:: RECORD EXTRACTS ::
= Beginning of Section =

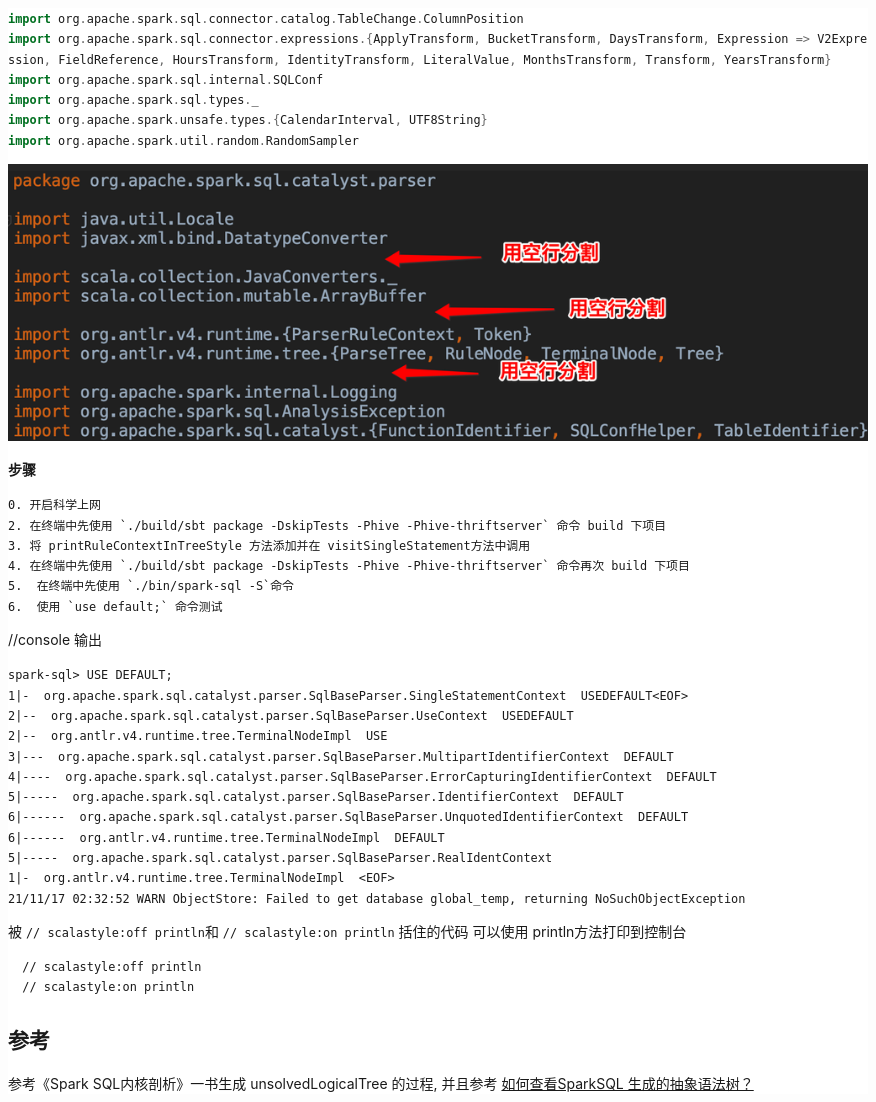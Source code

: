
 ```scala
import org.apache.spark.sql.connector.catalog.TableChange.ColumnPosition
import org.apache.spark.sql.connector.expressions.{ApplyTransform, BucketTransform, DaysTransform, Expression => V2Expression, FieldReference, HoursTransform, IdentityTransform, LiteralValue, MonthsTransform, Transform, YearsTransform}
import org.apache.spark.sql.internal.SQLConf
import org.apache.spark.sql.types._
import org.apache.spark.unsafe.types.{CalendarInterval, UTF8String}
import org.apache.spark.util.random.RandomSampler
```
![slice](./image/Snip20211117_237.png)

**步骤**
```
0. 开启科学上网
2. 在终端中先使用 `./build/sbt package -DskipTests -Phive -Phive-thriftserver` 命令 build 下项目 
3. 将 printRuleContextInTreeStyle 方法添加并在 visitSingleStatement方法中调用
4. 在终端中先使用 `./build/sbt package -DskipTests -Phive -Phive-thriftserver` 命令再次 build 下项目 
5.  在终端中先使用 `./bin/spark-sql -S`命令
6.  使用 `use default;` 命令测试
```
//console 输出
```
spark-sql> USE DEFAULT;
1|-  org.apache.spark.sql.catalyst.parser.SqlBaseParser.SingleStatementContext  USEDEFAULT<EOF>
2|--  org.apache.spark.sql.catalyst.parser.SqlBaseParser.UseContext  USEDEFAULT
2|--  org.antlr.v4.runtime.tree.TerminalNodeImpl  USE
3|---  org.apache.spark.sql.catalyst.parser.SqlBaseParser.MultipartIdentifierContext  DEFAULT
4|----  org.apache.spark.sql.catalyst.parser.SqlBaseParser.ErrorCapturingIdentifierContext  DEFAULT
5|-----  org.apache.spark.sql.catalyst.parser.SqlBaseParser.IdentifierContext  DEFAULT
6|------  org.apache.spark.sql.catalyst.parser.SqlBaseParser.UnquotedIdentifierContext  DEFAULT
6|------  org.antlr.v4.runtime.tree.TerminalNodeImpl  DEFAULT
5|-----  org.apache.spark.sql.catalyst.parser.SqlBaseParser.RealIdentContext
1|-  org.antlr.v4.runtime.tree.TerminalNodeImpl  <EOF>
21/11/17 02:32:52 WARN ObjectStore: Failed to get database global_temp, returning NoSuchObjectException
```

被 `// scalastyle:off println`和 `// scalastyle:on println` 括住的代码 可以使用 println方法打印到控制台
```
  // scalastyle:off println
  // scalastyle:on println
```

## 参考
参考《Spark SQL内核剖析》一书生成 unsolvedLogicalTree 的过程, 并且参考 [如何查看SparkSQL 生成的抽象语法树？](https://www.cnblogs.com/johnny666888/p/12345142.html)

= End of Section =

Going through the data above, return each line with the word "package".

:: ANSWER SECTION ::
2. 在终端中先使用 `./build/sbt package -DskipTests -Phive -Phive-thriftserver` 命令 build 下项目 
4. 在终端中先使用 `./build/sbt package -DskipTests -Phive -Phive-thriftserver` 命令再次 build 下项目 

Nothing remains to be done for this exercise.